Turns out he was onto something.

This is from a paper by Jensen et al. on the dairy industry in Denmark:

We explore the role of elites for development and in particular for the spread of cooperative creameries in Denmark in the 1880s, which was a major factor behind that country’s rapid economic catch-up. We demonstrate empirically that the location of early proto-modern dairies, so-called hollænderier, introduced onto traditional landed estates as part of the Holstein System of agriculture by landowning elites from the Duchies of Schleswig and Holstein in the eighteenth century, can explain the location of cooperative creameries in 1890, more than a century later, after controlling for other relevant determinants. We interpret this as evidence that areas close to estates which adopted the Holstein System witnessed a gradual spread of modern ideas from the estates to the peasantry. Moreover, we identify a causal relationship by utilizing the nature of the spread of the Holstein System around Denmark, and the distance to the first estate to introduce it, Sofiendal. These results are supported by evidence from a wealth of contemporary sources and are robust to a variety of alternative specifications.

We thus demonstrate econometrically that the pattern of adoption of cooperative creameries in Denmark followed the introduction of proto-modern dairies by agricultural elites on estate farms. In the Duchies of Schleswig and Holstein, ruled by the King of Denmark in personal union until 1864 when they were lost to Prussia, an intensified crop rotation system with an important dairy component was developed on the large manorial estates known as Koppelwirtschaft in German, or kobbelbrug in Danish. It became the dominant field system in the Duchies in the 1700s, and included unprecedentedly large herds of milch cows and the invention of an innovative new centralized system of butter production, the hollænderi, with unparalleled standards of hygiene and equipment (Porskrog Rasmussen 2010a). These innovations – collectively known as the above mentioned ‘Holstein System’ when the crop-rotation was combined with the dairy unit – came relatively late to Denmark, but when they did they gradually transformed Danish agriculture.

Denmark’s current status as an ‘agricultural superpower’ , dominated by massive firms such as Arla (a dairy cooperative) and Danish Crown (a food, especially meat, processing firm previously also a cooperative until 2010), is usually traced back to the aforementioned developments in the 1880s. As we will discuss in more detail below, at this point a new technology, the steam-powered automatic cream separator made it possible to use milk which had been transported over long distances to be processed in a central production facility, and the voluntary associations of Danish peasants, the cooperatives, sprang up to take advantage of this possibility. Thus, modern Denmark emerged based on a democratic, cooperative countryside, providing something of a role model to other agricultural countries around the world.

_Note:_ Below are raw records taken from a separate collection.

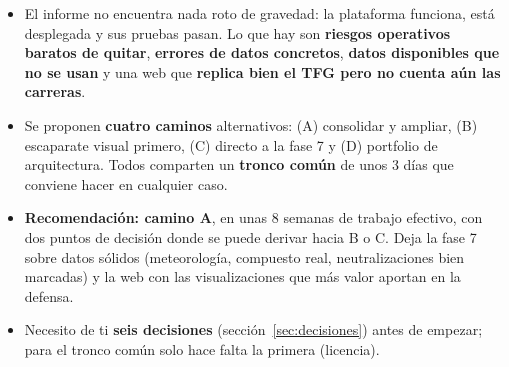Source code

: \documentclass[11pt,openany]{report}
\begin{document}
\begin{titlepage}
\thispagestyle{empty}
\vspace*{5.4cm}


\bigskip
\begin{resumen}
\begin{itemize}
  \item El informe no encuentra nada roto de gravedad: la plataforma funciona, está desplegada y sus
  pruebas pasan. Lo que hay son \textbf{riesgos operativos baratos de quitar}, \textbf{errores de
  datos concretos}, \textbf{datos disponibles que no se usan} y una web que \textbf{replica bien el
  TFG pero no cuenta aún las carreras}.
  \item Se proponen \textbf{cuatro caminos} alternativos: (A) consolidar y ampliar, (B) escaparate
  visual primero, (C) directo a la fase 7 y (D) portfolio de arquitectura. Todos comparten un
  \textbf{tronco común} de unos 3 días que conviene hacer en cualquier caso.
  \item \textbf{Recomendación: camino A}, en unas 8 semanas de trabajo efectivo, con dos puntos de
  decisión donde se puede derivar hacia B o C. Deja la fase 7 sobre datos sólidos (meteorología,
  compuesto real, neutralizaciones bien marcadas) y la web con las visualizaciones que más valor
  aportan en la defensa.
  \item Necesito de ti \textbf{seis decisiones} (sección~\ref{sec:decisiones}) antes de empezar;
  para el tronco común solo hace falta la primera (licencia).
\end{itemize}
\end{resumen}
\vfill
\end{titlepage}
\end{document}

The whole paper is worth reading, as it provides a rather interesting rebuttal (if I may call it that) to the core ideas about the long-run effects of inequalities in initial endowments in Engerman and Sokoloff (on Latin America) as well as Banerjee and Iyer (on India):

By contrast, we stress that agricultural elites may spread knowledge, which then subsequently aids development in the agricultural sector. In other words, our work suggests that agricultural elites may also be knowledge elites, who facilitate later development. Recent work by Squicciarini and Voigtländer (2016) demonstrates that knowledge elites played a significant role in the industrialization of France by e.g. running businesses themselves or exchanging knowledge with entrepreneurs. Our work emphasizes the importance of knowledge spill-overs and agricultural enlightenment (Mokyr 2009, ch. 9), and shares some similarities with Hornung’s (2014) work on high-skilled immigration of Huguenots into Prussia. He shows that this led to higher productivity in the textile sector and interprets this as evidence of an effect of diffusion of technology. We focus on agricultural elites and their impact on the part of the agricultural sector that led to an economy-wide take-off.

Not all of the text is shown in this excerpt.